In this series of prints, Stern straps a desktop scanner, laptop and custom-made battery pack to his body, and performs images into existence.

Artist Nathaniel Stern, who grew up in New York and knows the MoMA triptych intimately, has used Monet’s artistic cataclysm and deconstructed it into a similarly scaled artwork. Exhibited internationally, his “Giverny of the Midwest” is being shown in the U.S. for the first time at the Museum of Wisconsin Art.

Giverny of the Midwest (detail) - R17

Stern does not try to overtake Monet’s masterpiece but rather makes quotations from it and reinvigorates the debates it spawned. Is realism an image or an emotion? Is an object more important than the light that reflects off of it? When is a painted mark a water lily or simply a daub of painted material?

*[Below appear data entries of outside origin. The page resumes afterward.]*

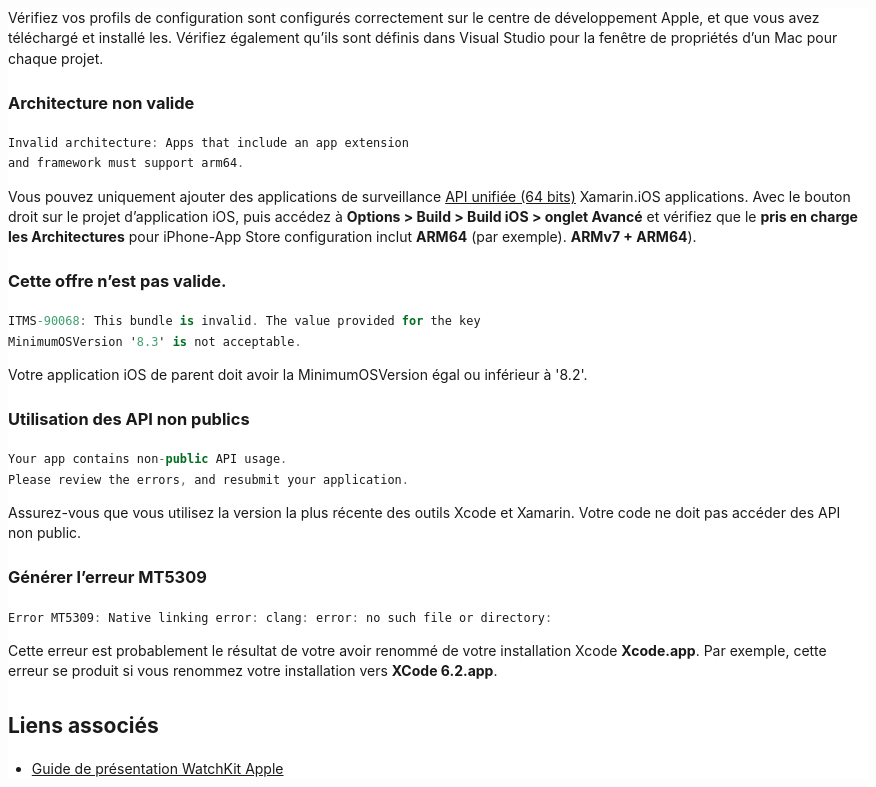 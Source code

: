 Vérifiez vos profils de configuration sont configurés correctement sur le centre de développement Apple, et que vous avez téléchargé et installé les. Vérifiez également qu’ils sont définis dans Visual Studio pour la fenêtre de propriétés d’un Mac pour chaque projet.

### <a name="invalid-architecture"></a>Architecture non valide

```csharp
Invalid architecture: Apps that include an app extension
and framework must support arm64.
```

Vous pouvez uniquement ajouter des applications de surveillance [API unifiée (64 bits)](~/cross-platform/macios/unified/index.md) Xamarin.iOS applications.
Avec le bouton droit sur le projet d’application iOS, puis accédez à **Options > Build > Build iOS > onglet Avancé** et vérifiez que le **pris en charge les Architectures** pour iPhone-App Store configuration inclut **ARM64** (par exemple). **ARMv7 + ARM64**).

### <a name="this-bundle-is-invalid"></a>Cette offre n’est pas valide.

```csharp
ITMS-90068: This bundle is invalid. The value provided for the key
MinimumOSVersion '8.3' is not acceptable.
```

Votre application iOS de parent doit avoir la MinimumOSVersion égal ou inférieur à '8.2'.

### <a name="non-public-api-usage"></a>Utilisation des API non publics

```csharp
Your app contains non-public API usage.
Please review the errors, and resubmit your application.
```

Assurez-vous que vous utilisez la version la plus récente des outils Xcode et Xamarin.
Votre code ne doit pas accéder des API non public.

### <a name="build-error-mt5309"></a>Générer l’erreur MT5309

```csharp
Error MT5309: Native linking error: clang: error: no such file or directory:
```

Cette erreur est probablement le résultat de votre avoir renommé de votre installation Xcode **Xcode.app**. Par exemple, cette erreur se produit si vous renommez votre installation vers **XCode 6.2.app**.



## <a name="related-links"></a>Liens associés

- [Guide de présentation WatchKit Apple](https://developer.apple.com/app-store/watch/)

Stern’s work is not a painting. Rather, it’s a performative series of photographic scans printed on watercolor paper. The artist strapped a high resolution scanner and battery pack to his body and began capturing the elements of a lily pond in Indiana by mucking about in it and scanning plants, water formations, earth and sky. The pieces are hung in an grid formation, further expanding the notion of deconstruction. The images are still, but describe his process of documentation, which was often in motion. We see imagery pulled into swimming tendrils as he moved the scanner through water or over an insect’s body. Abstraction and startling realism combine and allow us to experience objects, color and movement all at once. The warping and pulling of the images is filmic and beautiful.

Giverny of the Midwest (detail) - M18

And it is important to note that this work is indeed beautiful. I admit, the process sounded interesting and fun, but I did not expect the results to move me sensually as well as intellectually. Stern does not forget that his subject matter is eminent, and that nature and how we experience it, through digital processes or in paint, has unfathomable potential to excite us. His work resounds with content about how we view the world and through which lenses, whether it be technology or our physical selves.

In the end, I was seduced beyond content. It was the tensions between realism and abstraction that kept confounding my readings of the work. In all honesty I have never seen anything quite like it.

With that said, it is at times difficult to see. The scale of the work requires a distance from it, and the shallow hall where it is hung doesn’t allow the viewer to take it all in. So, while I was able to appreciate smaller moments, an overall view is hard to get at.

Nathaniel Stern’s “Giverny of the Midwest” is on view at the Museum of Wisconsin Art, 205 Veterans Ave., West Bend, through Sept. 6.

Rafael Francisco Salas is a painter, an associate professor of art at Ripon College and a regular Art City contributor.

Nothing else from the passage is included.